Kofun period burial mounds in Motosu, Chūbu, Japan

Funakiyama Kofun group (船来山古墳群, Funakiyama kofun-gun) is a cluster of Kofun period burial mounds located the city of Motosu, Gifu Prefecture in the Chūbu region of Japan. It was designated a National Historic Site of Japan in 2018.

==Overview==
The Funaiyama Kofun group is the largest cluster of kofun in the Tōkai region, and was constructed from the 3rd to the 7th century, on a mountain called Mount Funaki straddling the border of the cities of Motosu and Gifu. To date, 290 burial mounds have been discovered. Mount Funaki is a long and narrow mountain about 2 kilometers east-to-west by about 600 meters north-to-south, with an elevation of 64 to 115 meters. The ancient burial mounds are built from the foot of the mountain to the summit, and consist of various types of kofun: square (hōfun (方墳)), round (empun (円墳)), two "cojoined-rectangle" style (zenpō-kōhō-fun (前方後方墳)) and keyhole-style (zempō-kōen fun (前方後円墳)). Approximately a quarter of the mountain is covered by the National Historic Site designation, including 111 tumuli (112 if a single Yayoi period tomb is included), all of which are on the Motosu side of the mountain.

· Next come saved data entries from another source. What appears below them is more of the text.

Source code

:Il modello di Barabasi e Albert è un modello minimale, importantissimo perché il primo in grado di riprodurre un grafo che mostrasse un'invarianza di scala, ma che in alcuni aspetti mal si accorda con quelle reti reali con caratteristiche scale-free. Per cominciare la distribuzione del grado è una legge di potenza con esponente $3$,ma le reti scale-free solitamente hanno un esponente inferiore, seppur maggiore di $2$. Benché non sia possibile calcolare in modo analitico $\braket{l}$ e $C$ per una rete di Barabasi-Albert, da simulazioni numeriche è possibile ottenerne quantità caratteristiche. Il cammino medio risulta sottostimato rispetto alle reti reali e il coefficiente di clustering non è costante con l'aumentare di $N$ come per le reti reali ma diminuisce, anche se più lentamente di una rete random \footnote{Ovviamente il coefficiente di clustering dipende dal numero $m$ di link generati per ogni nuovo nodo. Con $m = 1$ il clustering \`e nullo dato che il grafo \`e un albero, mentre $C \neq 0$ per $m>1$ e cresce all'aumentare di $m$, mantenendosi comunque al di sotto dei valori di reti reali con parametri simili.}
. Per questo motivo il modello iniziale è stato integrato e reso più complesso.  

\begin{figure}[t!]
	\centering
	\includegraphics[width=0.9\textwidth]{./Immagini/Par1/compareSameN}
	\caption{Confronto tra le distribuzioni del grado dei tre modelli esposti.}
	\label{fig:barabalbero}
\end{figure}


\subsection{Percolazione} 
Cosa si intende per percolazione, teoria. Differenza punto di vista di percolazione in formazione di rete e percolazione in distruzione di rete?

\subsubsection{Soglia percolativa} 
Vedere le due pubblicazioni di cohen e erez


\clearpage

Of the 290 tombs, 237 are on the Motosu side, and 162 of these have been excavated. Both horizontal and vertical type burial chambers have been found, often with large quantities of grave goods, which included bronze mirrors, iron swords and armor, horse fittings, agricultural implements, jewelry (such as round and cylindrical beads, and magatama), Sue ware and Haji ware pottery, and human bones. On October 13, 2017, 687 items excavated were designated as Gifu Prefecture Important Cultural Properties and 8,093 other excavated artifacts were designated as Tangible Cultural Properties of Motosu city.